This question is asked by Amazon. Given two strings, passage and text, return whether or not the characters in text can be used to form the given passage.

Note: Each character in text may only be used once and passage and text will only contain lowercase alphabetical characters.

Example(s)

Example 1:

Input: passage = "bat", text = "cat"
Output: false
Explanation:
passage needs: b, a, t
text has: c, a, t
text is missing 'b', so cannot form passage.

Example 2:

Input: passage = "dog", text = "didnotgo"
Output: true
Explanation:
passage needs: d, o, g
text has: d, i, d, n, o, t, g, o
- 'd': text has 2, passage needs 1 ✓
- 'o': text has 2, passage needs 1 ✓
- 'g': text has 1, passage needs 1 ✓
All characters available, can form passage.

Example 3:

Input: passage = "abc", text = "aabbcc"
Output: true
Explanation:
passage needs: a, b, c (one of each)
text has: a, a, b, b, c, c
All characters available in sufficient quantity.

Solution

The solution uses character frequency counting:

  1. Count characters in text: Count frequency of each character in text
  2. Check passage: For each character in passage, check if text has enough
  3. Decrement count: When using a character, decrement its count
  4. Return result: Return true if all characters in passage are available

JavaScript Solution - Frequency Counting

/**
* Check if text can form passage
* @param {string} passage - Target passage to form
* @param {string} text - Available characters
* @return {boolean} - True if passage can be formed
*/
function canConstruct(passage, text) {
// Count frequency of each character in text
const textCount = new Map();
for (const char of text) {
  textCount.set(char, (textCount.get(char) || 0) + 1);
}

// Check if we have enough characters for passage
for (const char of passage) {
  const count = textCount.get(char) || 0;
  if (count === 0) {
    // Not enough of this character
    return false;
  }
  // Use one character
  textCount.set(char, count - 1);
}

return true;
}

// Test cases
console.log('Example 1:', canConstruct("bat", "cat")); 
// false

console.log('Example 2:', canConstruct("dog", "didnotgo")); 
// true

console.log('Example 3:', canConstruct("abc", "aabbcc")); 
// true

console.log('Test 4:', canConstruct("aabb", "ab")); 
// false
Output:
Click "Run Code" to execute the code and see the results.

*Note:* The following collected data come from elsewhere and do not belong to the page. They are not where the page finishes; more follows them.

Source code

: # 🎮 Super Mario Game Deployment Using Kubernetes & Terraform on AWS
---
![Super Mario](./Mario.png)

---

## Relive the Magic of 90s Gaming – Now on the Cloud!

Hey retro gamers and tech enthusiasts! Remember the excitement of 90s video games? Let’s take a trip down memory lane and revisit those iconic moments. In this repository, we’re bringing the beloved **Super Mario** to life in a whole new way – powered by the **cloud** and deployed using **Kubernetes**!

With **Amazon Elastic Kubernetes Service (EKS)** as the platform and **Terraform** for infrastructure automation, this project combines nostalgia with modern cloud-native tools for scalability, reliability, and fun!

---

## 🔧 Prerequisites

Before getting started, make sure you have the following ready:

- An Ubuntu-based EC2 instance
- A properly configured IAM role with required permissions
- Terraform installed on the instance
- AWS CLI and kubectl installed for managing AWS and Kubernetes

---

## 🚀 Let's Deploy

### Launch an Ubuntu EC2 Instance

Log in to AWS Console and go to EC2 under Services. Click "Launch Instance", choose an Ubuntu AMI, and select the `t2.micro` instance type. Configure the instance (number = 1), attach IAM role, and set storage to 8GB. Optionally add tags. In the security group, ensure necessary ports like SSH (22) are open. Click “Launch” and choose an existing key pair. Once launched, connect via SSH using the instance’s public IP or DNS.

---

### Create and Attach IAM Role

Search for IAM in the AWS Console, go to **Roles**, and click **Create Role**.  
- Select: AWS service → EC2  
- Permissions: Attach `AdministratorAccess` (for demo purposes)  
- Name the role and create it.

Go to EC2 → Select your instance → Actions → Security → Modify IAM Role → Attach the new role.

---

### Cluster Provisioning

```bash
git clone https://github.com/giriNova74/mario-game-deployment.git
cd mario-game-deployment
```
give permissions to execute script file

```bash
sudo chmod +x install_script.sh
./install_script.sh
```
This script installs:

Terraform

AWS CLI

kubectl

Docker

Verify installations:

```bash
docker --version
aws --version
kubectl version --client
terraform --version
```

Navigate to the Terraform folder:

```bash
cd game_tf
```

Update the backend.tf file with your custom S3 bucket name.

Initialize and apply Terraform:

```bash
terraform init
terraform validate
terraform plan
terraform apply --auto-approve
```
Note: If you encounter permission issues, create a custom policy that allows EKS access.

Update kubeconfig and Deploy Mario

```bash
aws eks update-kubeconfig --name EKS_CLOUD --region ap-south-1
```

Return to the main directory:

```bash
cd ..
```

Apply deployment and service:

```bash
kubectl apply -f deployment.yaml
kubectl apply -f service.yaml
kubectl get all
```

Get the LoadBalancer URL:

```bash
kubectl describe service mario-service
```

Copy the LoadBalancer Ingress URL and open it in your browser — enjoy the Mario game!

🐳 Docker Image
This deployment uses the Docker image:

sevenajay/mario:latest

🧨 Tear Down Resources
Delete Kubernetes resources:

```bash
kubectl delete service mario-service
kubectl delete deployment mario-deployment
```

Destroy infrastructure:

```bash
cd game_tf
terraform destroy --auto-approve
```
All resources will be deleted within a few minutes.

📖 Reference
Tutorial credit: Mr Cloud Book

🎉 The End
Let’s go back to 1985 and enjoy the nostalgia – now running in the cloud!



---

Alternative Solution (Array-based)

Here's a version using an array for character counting:

/**
* Using array for character counting
*/
function canConstructArray(passage, text) {
// Array of size 26 for lowercase letters
const count = new Array(26).fill(0);

// Count characters in text
for (const char of text) {
const index = char.charCodeAt(0) - 'a'.charCodeAt(0);
count[index]++;
}

// Check passage
for (const char of passage) {
const index = char.charCodeAt(0) - 'a'.charCodeAt(0);
if (count[index] === 0) {
return false;
}
count[index]--;
}

return true;
}

Complexity

  • Time Complexity: O(m + n) - Where m is the length of passage and n is the length of text. We iterate through both strings once.
  • Space Complexity: O(1) - For the character count map/array. Since we only have 26 lowercase letters, it's O(1) space.

Approach

The solution uses character frequency counting:

  1. Count characters in text:

    • Create a frequency map/array for characters in text
    • Count how many times each character appears
  2. Check passage:

    • For each character in passage, check if text has enough
    • If count is 0, return false (not enough characters)
  3. Decrement count:

    • When using a character, decrement its count
    • This simulates using the character once
  4. Return result:

    • If all characters in passage are available, return true

Key Insights

  • Frequency counting: Track how many of each character are available
  • One-time use: Each character in text can only be used once
  • Check availability: For each character in passage, verify it exists in text
  • Decrement on use: Simulate using characters by decrementing count
  • O(m+n) time: Must process both strings

Step-by-Step Example

Let's trace through Example 1: passage = "bat", text = "cat"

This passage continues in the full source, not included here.